这些体内实验数据有力地证实，IRAK4通过激活NF-κB通路，抑制CD8⁺T细胞的抗肿瘤功能及其向肿瘤部位的浸润，同时塑造免疫抑制性的肿瘤微环境，从而促进胶质母细胞瘤的免疫逃逸和生长。

本研究系统性地揭示了IRAK4在胶质母细胞瘤免疫微环境中的关键作用。研究发现，IRAK4在GBM中表达上调，并通过促进IκBα磷酸化和泛素化降解，激活NF-κB信号通路。NF-κB通路的持续激活进而抑制了CD8⁺T细胞的细胞毒性功能（表现为LDH释放、颗粒酶B表达、IFN-γ和TNF-α分泌减少），并诱导其表达PD-1、TIM-3等耗竭标志物，呈现功能耗竭状态。功能受损的CD8⁺T细胞无法有效抑制胶质瘤细胞的增殖、迁移和侵袭，并抵抗凋亡。体内实验进一步表明，IRAK4还限制了CD8⁺T细胞在肿瘤组织中的浸润，并促进了Tregs和MDSCs等免疫抑制细胞的聚集，共同营造了有利于肿瘤生长的免疫抑制微环境。重要的是，使用NF-κB通路抑制剂（Triptolide或BMS-345541）能够显著逆转IRAK4介导的上述效应。

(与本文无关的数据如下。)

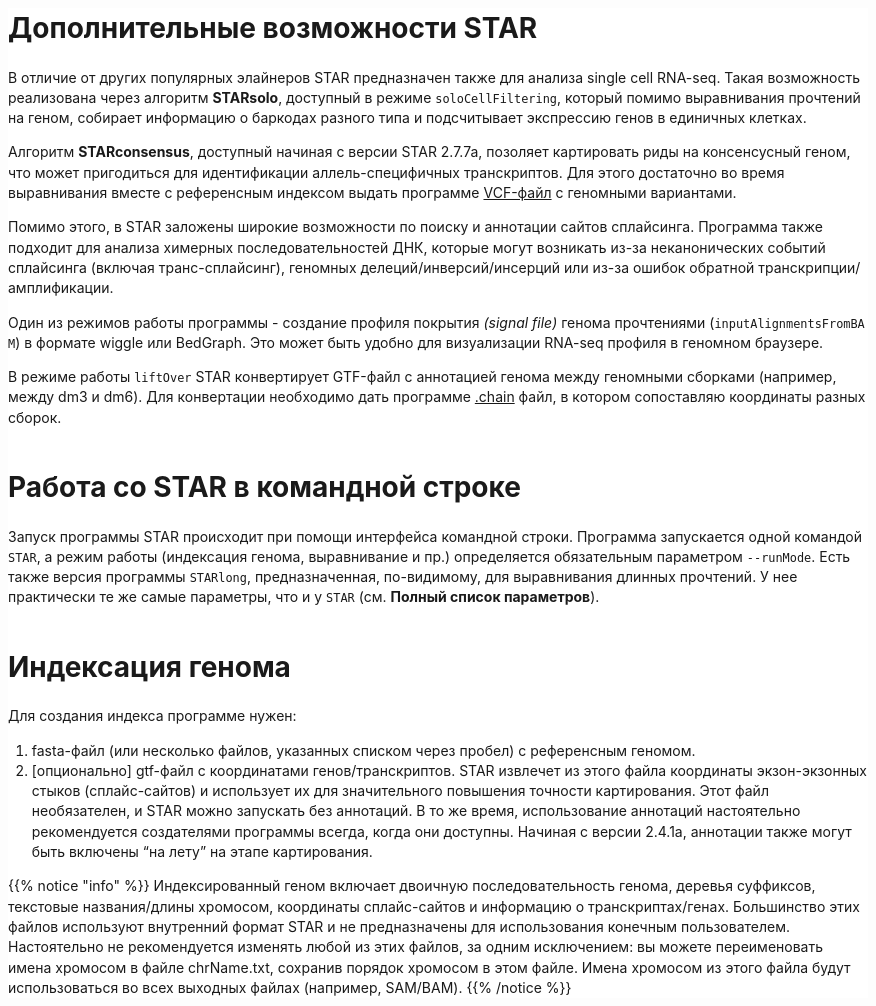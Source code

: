# Дополнительные возможности STAR

В отличие от других популярных элайнеров STAR предназначен также для анализа single cell RNA-seq. Такая возможность реализована через алгоритм **STARsolo**, доступный в режиме `soloCellFiltering`, который помимо выравнивания прочтений на геном, собирает информацию о баркодах разного типа и подсчитывает экспрессию генов в единичных клетках.

Алгоритм **STARconsensus**, доступный начиная с версии STAR 2.7.7a, позоляет картировать риды на консенсусный геном, что может пригодиться для идентификации аллель-специфичных транскриптов. Для этого достаточно во время выравнивания вместе с референсным индексом выдать программе [VCF-файл](https://en.wikipedia.org/wiki/Variant_Call_Format) с геномными вариантами.

Помимо этого, в STAR заложены широкие возможности по поиску и аннотации сайтов сплайсинга. Программа также подходит для анализа химерных последовательностей ДНК, которые могут возникать из-за неканонических событий сплайсинга (включая транс-сплайсинг), геномных делеций/инверсий/инсерций или из-за ошибок обратной транскрипции/амплификации.

Один из режимов работы программы - создание профиля покрытия *(signal file)* генома прочтениями (`inputAlignmentsFromBAM`) в формате wiggle или BedGraph. Это может быть удобно для визуализации RNA-seq профиля в геномном браузере.

В режиме работы `liftOver` STAR конвертирует GTF-файл с аннотацией генома между геномными сборками (например, между dm3 и dm6). Для конвертации необходимо дать программе [.chain](htt%20ps://genviz.org/m%20odul%20e-%2001-%20intro/0%20001/06/02/liftoverTools/) файл, в котором сопоставляю координаты разных сборок.

# Работа со STAR в командной строке

Запуск программы STAR происходит при помощи интерфейса командной строки. Программа запускается одной командой `STAR`, а режим работы (индексация генома, выравнивание и пр.) определяется обязательным параметром `--runMode`. Есть также версия программы `STARlong`, предназначенная, по-видимому, для выравнивания длинных прочтений. У нее практически те же самые параметры, что и у `STAR` (см. **Полный
список параметров**).

# Индексация генома

Для создания индекса программе нужен:

1.  fasta-файл (или несколько файлов, указанных списком через пробел) с референсным геномом.
2.  \[опционально\] gtf-файл с координатами генов/транскриптов. STAR извлечет из этого файла координаты экзон-экзонных стыков (сплайс-сайтов) и использует их для значительного повышения точности картирования. Этот файл необязателен, и STAR можно запускать без аннотаций. В то же время, использование аннотаций настоятельно рекомендуется создателями программы всегда, когда они доступны. Начиная с
    версии 2.4.1a, аннотации также могут быть включены “на лету” на этапе картирования.

{{% notice "info" %}}
Индексированный геном включает двоичную последовательность генома, деревья суффиксов, текстовые названия/длины хромосом, координаты сплайс-сайтов и информацию о транскриптах/генах. Большинство этих файлов используют внутренний формат STAR и не предназначены для использования конечным пользователем.  Настоятельно не рекомендуется изменять любой из этих файлов, за одним исключением: вы можете переименовать имена хромосом в файле chrName.txt, сохранив порядок хромосом в этом файле. Имена хромосом из этого файла будут использоваться во всех выходных файлах (например, SAM/BAM).
{{% /notice %}}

本研究的创新之处在于首次将IRAK4与GBM中CD8⁺T细胞的功能耗竭及免疫逃逸直接联系起来，并阐明了其通过NF-κB通路发挥作用的具体分子机制。研究中整合了蛋白质组学、生物信息学、体外细胞模型和体内动物模型等多种技术手段，为结论提供了多层次证据。

当然，本研究也存在一些局限性。例如，所使用的NF-κB抑制剂Triptolide具有一定程度的多效性，未来研究可采用基因敲除等更特异的手段进一步验证NF-κB的核心作用。样本量相对有限，后续需要更大规模的临床样本进行验证。研究主要聚焦于CD8⁺T细胞，其他免疫细胞在IRAK4调控的肿瘤微环境中的作用有待进一步探索。

尽管存在这些局限，本研究无疑为理解胶质母细胞瘤的免疫逃逸机制提供了新的重要视角。IRAK4作为连接先天免疫信号和适应性T细胞功能的关键节点分子，其抑制剂（已有部分进入临床研究用于其他疾病）可能成为增强GBM免疫治疗疗效的潜在策略。通过靶向IRAK4-NF-κB轴，有望恢复CD8⁺T细胞的抗肿瘤能力，改善免疫细胞浸润，从而为攻克这种恶性程度极高的肿瘤提供新的希望。